--- START ---
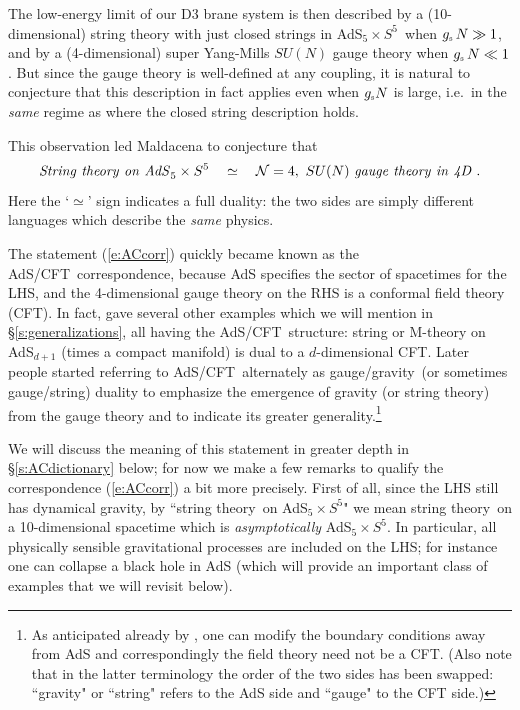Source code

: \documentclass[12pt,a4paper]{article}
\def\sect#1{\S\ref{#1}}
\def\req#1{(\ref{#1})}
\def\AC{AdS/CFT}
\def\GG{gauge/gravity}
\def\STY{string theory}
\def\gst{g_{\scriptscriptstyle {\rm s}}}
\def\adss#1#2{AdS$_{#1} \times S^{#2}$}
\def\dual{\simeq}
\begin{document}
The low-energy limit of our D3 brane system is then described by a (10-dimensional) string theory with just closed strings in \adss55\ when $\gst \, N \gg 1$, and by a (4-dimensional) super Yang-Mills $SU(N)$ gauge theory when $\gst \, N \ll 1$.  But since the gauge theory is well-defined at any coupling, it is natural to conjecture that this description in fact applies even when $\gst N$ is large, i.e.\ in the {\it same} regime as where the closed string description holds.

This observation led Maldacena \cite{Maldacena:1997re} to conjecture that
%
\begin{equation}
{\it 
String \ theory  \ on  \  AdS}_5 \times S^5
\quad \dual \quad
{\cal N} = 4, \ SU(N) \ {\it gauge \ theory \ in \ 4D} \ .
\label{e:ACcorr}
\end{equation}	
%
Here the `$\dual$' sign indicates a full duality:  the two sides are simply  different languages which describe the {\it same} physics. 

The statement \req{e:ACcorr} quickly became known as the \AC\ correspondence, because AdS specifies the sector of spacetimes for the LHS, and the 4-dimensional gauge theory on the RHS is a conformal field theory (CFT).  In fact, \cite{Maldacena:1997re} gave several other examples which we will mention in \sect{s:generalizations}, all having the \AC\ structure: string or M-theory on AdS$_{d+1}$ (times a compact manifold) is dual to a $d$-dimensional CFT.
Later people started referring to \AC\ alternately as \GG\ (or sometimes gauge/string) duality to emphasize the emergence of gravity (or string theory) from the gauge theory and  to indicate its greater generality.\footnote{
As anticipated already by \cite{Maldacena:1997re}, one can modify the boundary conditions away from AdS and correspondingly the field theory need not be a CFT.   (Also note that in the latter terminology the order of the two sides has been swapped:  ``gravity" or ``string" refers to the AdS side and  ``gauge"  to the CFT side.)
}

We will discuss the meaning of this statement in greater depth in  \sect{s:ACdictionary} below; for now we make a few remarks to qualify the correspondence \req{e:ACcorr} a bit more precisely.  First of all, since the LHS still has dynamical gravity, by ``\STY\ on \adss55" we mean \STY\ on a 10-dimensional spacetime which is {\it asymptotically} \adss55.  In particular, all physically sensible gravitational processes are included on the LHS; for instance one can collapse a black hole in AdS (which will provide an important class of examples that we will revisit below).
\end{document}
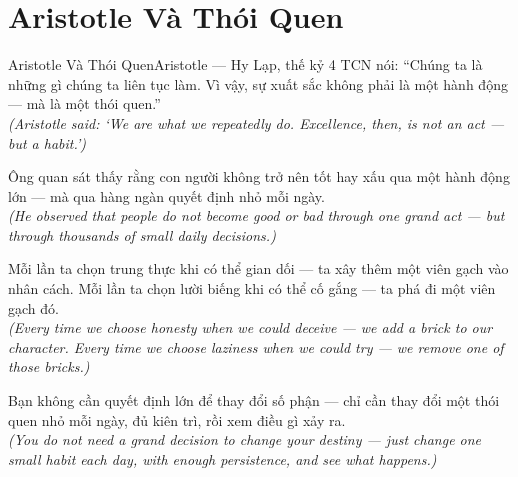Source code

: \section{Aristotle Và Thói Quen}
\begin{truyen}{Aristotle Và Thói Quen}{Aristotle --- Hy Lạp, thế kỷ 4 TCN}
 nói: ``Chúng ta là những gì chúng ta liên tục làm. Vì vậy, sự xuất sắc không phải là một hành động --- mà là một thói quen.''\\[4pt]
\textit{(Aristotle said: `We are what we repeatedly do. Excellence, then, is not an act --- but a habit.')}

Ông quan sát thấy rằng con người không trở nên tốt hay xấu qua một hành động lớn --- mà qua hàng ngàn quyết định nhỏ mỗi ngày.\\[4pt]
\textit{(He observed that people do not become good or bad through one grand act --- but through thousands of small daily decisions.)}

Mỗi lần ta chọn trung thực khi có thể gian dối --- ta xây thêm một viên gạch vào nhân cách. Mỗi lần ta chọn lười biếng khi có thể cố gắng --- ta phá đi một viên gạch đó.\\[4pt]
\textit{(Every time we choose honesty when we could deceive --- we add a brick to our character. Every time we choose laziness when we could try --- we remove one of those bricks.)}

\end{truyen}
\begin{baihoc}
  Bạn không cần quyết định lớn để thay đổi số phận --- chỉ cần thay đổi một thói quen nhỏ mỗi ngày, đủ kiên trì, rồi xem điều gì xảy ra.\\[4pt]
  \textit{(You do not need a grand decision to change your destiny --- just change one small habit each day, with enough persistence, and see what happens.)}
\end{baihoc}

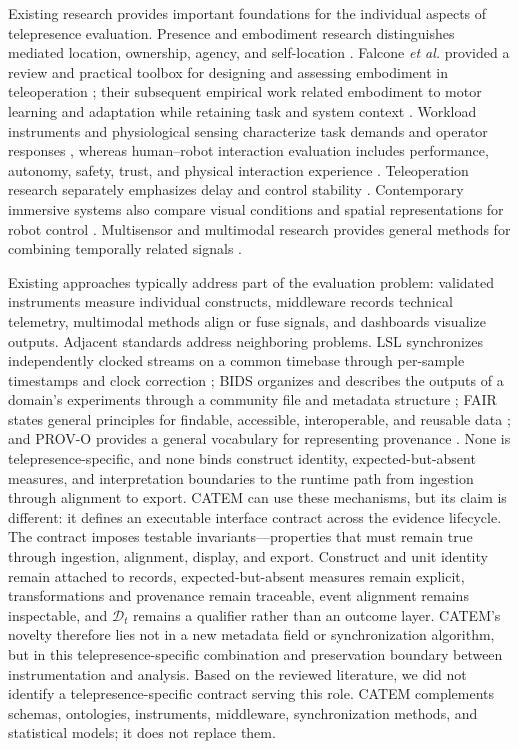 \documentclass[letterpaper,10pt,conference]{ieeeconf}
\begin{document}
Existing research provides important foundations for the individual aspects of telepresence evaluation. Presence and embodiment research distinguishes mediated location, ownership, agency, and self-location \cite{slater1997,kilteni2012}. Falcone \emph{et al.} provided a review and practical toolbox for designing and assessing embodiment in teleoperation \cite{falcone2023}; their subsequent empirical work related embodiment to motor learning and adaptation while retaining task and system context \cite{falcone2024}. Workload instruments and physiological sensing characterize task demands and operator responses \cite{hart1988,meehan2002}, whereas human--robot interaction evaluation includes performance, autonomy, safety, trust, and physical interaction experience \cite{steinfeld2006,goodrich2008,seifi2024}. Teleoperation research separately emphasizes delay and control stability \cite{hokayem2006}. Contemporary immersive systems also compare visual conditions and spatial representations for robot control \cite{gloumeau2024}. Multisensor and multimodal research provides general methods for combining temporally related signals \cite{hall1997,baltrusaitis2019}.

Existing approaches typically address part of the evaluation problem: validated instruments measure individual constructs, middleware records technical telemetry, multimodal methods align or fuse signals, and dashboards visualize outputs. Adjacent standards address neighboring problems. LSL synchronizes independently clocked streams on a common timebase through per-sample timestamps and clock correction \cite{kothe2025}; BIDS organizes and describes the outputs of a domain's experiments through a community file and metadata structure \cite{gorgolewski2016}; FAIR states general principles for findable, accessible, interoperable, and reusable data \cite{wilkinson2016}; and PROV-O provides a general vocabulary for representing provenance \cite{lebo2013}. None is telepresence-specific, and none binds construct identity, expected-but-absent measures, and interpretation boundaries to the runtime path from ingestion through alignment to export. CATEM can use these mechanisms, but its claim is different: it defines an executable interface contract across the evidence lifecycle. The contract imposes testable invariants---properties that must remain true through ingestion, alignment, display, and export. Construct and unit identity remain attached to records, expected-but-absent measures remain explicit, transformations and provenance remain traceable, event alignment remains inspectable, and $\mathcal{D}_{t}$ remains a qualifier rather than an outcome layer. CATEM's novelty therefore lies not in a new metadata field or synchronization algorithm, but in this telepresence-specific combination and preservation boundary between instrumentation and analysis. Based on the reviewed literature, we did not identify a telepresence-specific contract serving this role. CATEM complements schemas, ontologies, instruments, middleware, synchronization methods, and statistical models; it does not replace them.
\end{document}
--- END ---
--- START ---
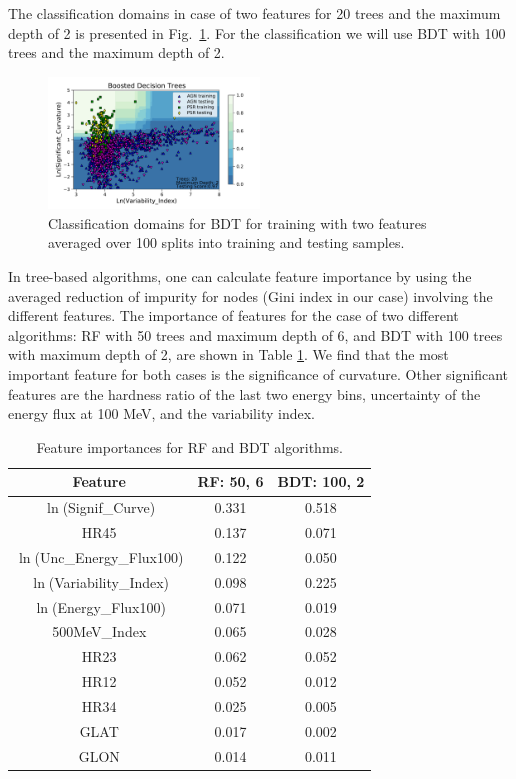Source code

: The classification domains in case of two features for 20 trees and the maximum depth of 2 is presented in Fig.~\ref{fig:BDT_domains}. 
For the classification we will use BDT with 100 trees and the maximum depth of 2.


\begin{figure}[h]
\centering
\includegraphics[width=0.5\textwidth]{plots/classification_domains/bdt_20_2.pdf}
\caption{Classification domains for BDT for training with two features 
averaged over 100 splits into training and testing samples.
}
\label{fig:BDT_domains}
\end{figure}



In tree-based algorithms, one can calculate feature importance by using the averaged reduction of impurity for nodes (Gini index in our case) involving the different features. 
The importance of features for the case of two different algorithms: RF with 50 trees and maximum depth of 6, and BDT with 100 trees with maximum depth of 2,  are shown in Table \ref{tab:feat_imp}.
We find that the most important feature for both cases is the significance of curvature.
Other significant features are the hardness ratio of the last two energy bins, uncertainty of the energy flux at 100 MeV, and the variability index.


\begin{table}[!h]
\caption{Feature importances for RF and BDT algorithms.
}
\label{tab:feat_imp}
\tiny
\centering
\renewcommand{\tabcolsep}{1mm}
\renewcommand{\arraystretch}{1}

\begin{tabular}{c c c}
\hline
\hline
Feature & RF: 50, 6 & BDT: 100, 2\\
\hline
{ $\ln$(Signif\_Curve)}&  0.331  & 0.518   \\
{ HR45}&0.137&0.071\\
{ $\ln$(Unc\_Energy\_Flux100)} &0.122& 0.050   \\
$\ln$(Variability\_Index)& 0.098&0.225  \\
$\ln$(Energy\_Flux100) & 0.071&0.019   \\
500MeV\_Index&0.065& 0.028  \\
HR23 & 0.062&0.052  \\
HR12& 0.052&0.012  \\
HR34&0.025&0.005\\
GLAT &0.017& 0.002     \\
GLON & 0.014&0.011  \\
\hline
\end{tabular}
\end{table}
--- END ---
--- START ---
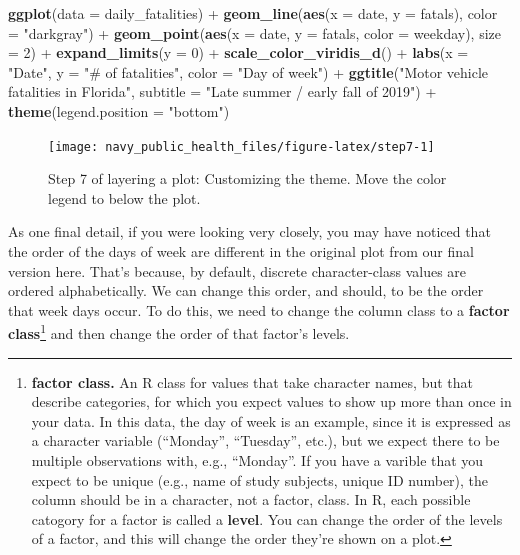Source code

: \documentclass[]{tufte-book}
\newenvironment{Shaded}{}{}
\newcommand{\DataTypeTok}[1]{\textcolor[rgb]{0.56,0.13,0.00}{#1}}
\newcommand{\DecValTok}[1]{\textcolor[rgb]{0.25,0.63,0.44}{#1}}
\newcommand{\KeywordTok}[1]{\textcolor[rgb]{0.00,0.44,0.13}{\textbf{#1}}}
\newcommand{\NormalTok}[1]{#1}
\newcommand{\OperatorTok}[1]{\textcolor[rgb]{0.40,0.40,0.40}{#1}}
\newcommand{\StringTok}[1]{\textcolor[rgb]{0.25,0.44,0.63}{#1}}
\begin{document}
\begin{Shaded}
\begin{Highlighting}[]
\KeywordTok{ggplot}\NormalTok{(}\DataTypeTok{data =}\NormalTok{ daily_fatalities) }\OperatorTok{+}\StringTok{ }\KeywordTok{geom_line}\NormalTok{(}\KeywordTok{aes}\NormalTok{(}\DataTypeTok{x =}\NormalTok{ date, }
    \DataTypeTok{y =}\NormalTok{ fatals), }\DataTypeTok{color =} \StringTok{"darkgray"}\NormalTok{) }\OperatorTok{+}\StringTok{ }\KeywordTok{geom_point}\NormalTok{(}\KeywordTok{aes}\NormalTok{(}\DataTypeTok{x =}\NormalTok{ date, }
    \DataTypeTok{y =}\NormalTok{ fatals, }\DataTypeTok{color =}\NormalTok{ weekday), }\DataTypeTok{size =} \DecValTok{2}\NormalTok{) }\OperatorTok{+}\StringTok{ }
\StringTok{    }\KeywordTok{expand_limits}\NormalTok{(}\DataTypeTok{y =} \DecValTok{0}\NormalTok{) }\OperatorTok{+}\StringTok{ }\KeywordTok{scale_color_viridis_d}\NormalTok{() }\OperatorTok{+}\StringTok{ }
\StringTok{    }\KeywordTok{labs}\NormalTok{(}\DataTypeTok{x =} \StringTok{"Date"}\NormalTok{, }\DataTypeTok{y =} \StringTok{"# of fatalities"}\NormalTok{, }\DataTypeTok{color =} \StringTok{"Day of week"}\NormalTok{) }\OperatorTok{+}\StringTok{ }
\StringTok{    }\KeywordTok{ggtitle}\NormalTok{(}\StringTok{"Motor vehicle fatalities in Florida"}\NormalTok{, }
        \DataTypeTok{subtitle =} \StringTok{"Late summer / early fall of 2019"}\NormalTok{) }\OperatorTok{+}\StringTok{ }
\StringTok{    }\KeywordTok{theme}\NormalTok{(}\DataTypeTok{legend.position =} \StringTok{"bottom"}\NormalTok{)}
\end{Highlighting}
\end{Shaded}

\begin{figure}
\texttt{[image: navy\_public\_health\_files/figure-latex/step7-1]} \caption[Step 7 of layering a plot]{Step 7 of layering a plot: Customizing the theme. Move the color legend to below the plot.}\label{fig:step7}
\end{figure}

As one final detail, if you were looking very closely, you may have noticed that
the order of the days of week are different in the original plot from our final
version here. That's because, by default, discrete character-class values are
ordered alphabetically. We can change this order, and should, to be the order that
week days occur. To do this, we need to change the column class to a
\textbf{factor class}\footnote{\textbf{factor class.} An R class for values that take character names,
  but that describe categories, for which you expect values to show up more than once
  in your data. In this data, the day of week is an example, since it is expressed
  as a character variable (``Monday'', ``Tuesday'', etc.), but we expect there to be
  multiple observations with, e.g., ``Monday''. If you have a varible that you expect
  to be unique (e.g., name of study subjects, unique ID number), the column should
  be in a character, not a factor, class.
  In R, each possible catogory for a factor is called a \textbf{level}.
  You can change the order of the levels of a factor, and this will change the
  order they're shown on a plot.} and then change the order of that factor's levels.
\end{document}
--- END ---
» **WORK INSTRUCTION**
Lines with "column": copy every one of them from the listing above.

» **SOLUTION**
week days occur. To do this, we need to change the column class to a
  to be unique (e.g., name of study subjects, unique ID number), the column should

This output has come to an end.